== Requirement ==
Each line at or after the one containing "[Apache-2.0 © coodoo GmbH](./LICENSE)" should be transcribed exactly, up to and including the final line of the data.

[Stored entries]
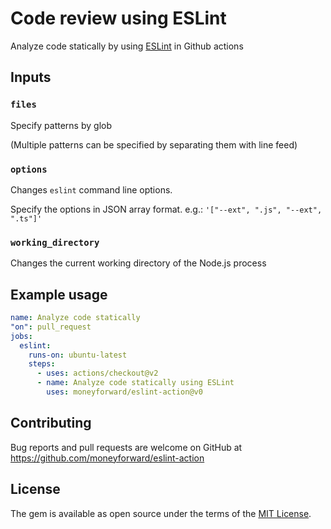 # Code review using ESLint

Analyze code statically by using [ESLint](https://eslint.org/) in Github actions

## Inputs

### `files`

Specify patterns by glob

(Multiple patterns can be specified by separating them with line feed)

### `options`

Changes `eslint` command line options.

Specify the options in JSON array format.
e.g.: `'["--ext", ".js", "--ext", ".ts"]'`

### `working_directory`

Changes the current working directory of the Node.js process

## Example usage

```yaml
name: Analyze code statically
"on": pull_request
jobs:
  eslint:
    runs-on: ubuntu-latest
    steps:
      - uses: actions/checkout@v2
      - name: Analyze code statically using ESLint
        uses: moneyforward/eslint-action@v0
```

## Contributing
Bug reports and pull requests are welcome on GitHub at https://github.com/moneyforward/eslint-action

## License
The gem is available as open source under the terms of the [MIT License](https://opensource.org/licenses/MIT).
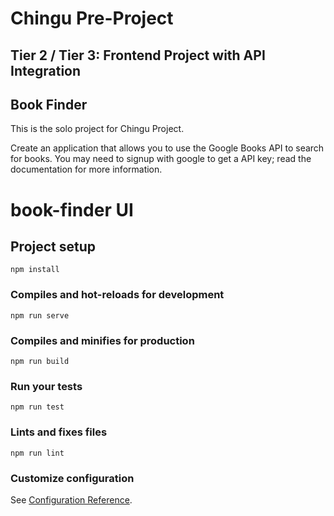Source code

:# Chingu Pre-Project
## Tier 2 / Tier 3: Frontend Project with API Integration
## Book Finder


This is the solo project for Chingu Project.

Create an application that allows you to use the Google Books API to search for books. You may need to signup with google to get a API key; read the documentation for more information.


# book-finder UI

## Project setup
```
npm install
```

### Compiles and hot-reloads for development
```
npm run serve
```

### Compiles and minifies for production
```
npm run build
```

### Run your tests
```
npm run test
```

### Lints and fixes files
```
npm run lint
```

### Customize configuration
See [Configuration Reference](https://cli.vuejs.org/config/).
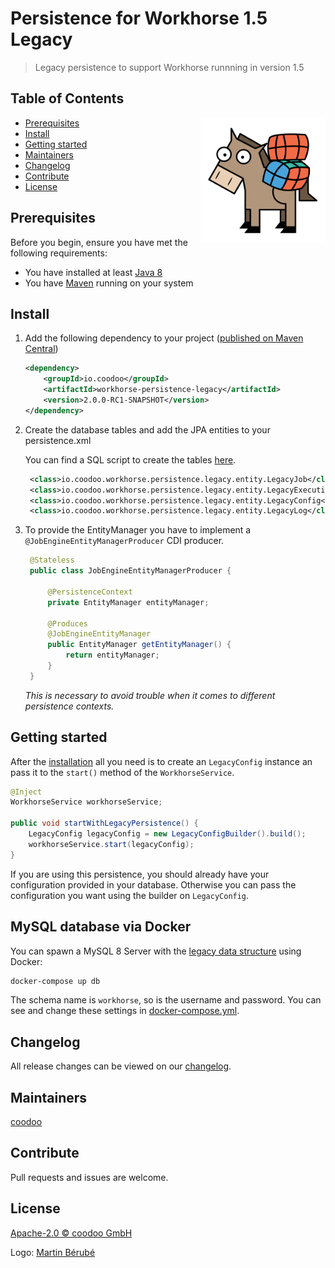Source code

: # Persistence for Workhorse 1.5 Legacy

> Legacy persistence to support Workhorse runnning in version 1.5

## Table of Contents
<img align="right" height="200px" src="logo.png">

- [Prerequisites](#prerequisites)
- [Install](#install)
- [Getting started](#getting-started)
- [Maintainers](#maintainers)
- [Changelog](#changelog)
- [Contribute](#contribute)
- [License](#license)
  

## Prerequisites

Before you begin, ensure you have met the following requirements:
* You have installed at least [Java 8](http://www.oracle.com/technetwork/java/javase/downloads/jdk8-downloads-2133151.html)
* You have [Maven](https://maven.apache.org/download.cgi) running on your system
 

## Install

1. Add the following dependency to your project ([published on Maven Central](https://search.maven.org/artifact/io.coodoo/workhorse-persistence-legacy/))
   
   ```xml
   <dependency>
       <groupId>io.coodoo</groupId>
       <artifactId>workhorse-persistence-legacy</artifactId>
       <version>2.0.0-RC1-SNAPSHOT</version>
   </dependency>
   ```
   
2. Create the database tables and add the JPA entities to your persistence.xml
   
   You can find a SQL script to create the tables [here](./src/main/resources/mysql-schema.sql).
   
   ```xml
	<class>io.coodoo.workhorse.persistence.legacy.entity.LegacyJob</class>
	<class>io.coodoo.workhorse.persistence.legacy.entity.LegacyExecution</class>
	<class>io.coodoo.workhorse.persistence.legacy.entity.LegacyConfig</class>
	<class>io.coodoo.workhorse.persistence.legacy.entity.LegacyLog</class>
   ```
3. To provide the EntityManager you have to implement a `@JobEngineEntityManagerProducer` CDI producer.

   ```java
    @Stateless
    public class JobEngineEntityManagerProducer {
    
        @PersistenceContext
        private EntityManager entityManager;
    
        @Produces
        @JobEngineEntityManager
        public EntityManager getEntityManager() {
            return entityManager;
        }
    }
    ```
    *This is necessary to avoid trouble when it comes to different persistence contexts.*



## Getting started

After the [installation](#install) all you need is to create an `LegacyConfig` instance an pass it to the `start()` method of the `WorkhorseService`.

```java
@Inject
WorkhorseService workhorseService;

public void startWithLegacyPersistence() {
    LegacyConfig legacyConfig = new LegacyConfigBuilder().build();
    workhorseService.start(legacyConfig);
}
```

If you are using this persistence, you should already have your configuration provided in your database. Otherwise you can pass the configuration you want using the builder on `LegacyConfig`.



## MySQL database via Docker

You can spawn a MySQL 8 Server with the [legacy data structure](./src/main/resources/mysql-schema.sql) using Docker:

```bash
docker-compose up db
```

The schema name is `workhorse`, so is the username and password. You can see and change these settings in [docker-compose.yml](./docker-compose.yml).



## Changelog

All release changes can be viewed on our [changelog](./CHANGELOG.md).


## Maintainers

[coodoo](https://github.com/orgs/coodoo-io/people)


## Contribute

Pull requests and issues are welcome.


## License

[Apache-2.0 © coodoo GmbH](./LICENSE)

Logo: [Martin Bérubé](http://www.how-to-draw-funny-cartoons.com)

== Exercise solution ==
[Apache-2.0 © coodoo GmbH](./LICENSE)

Logo: [Martin Bérubé](http://www.how-to-draw-funny-cartoons.com)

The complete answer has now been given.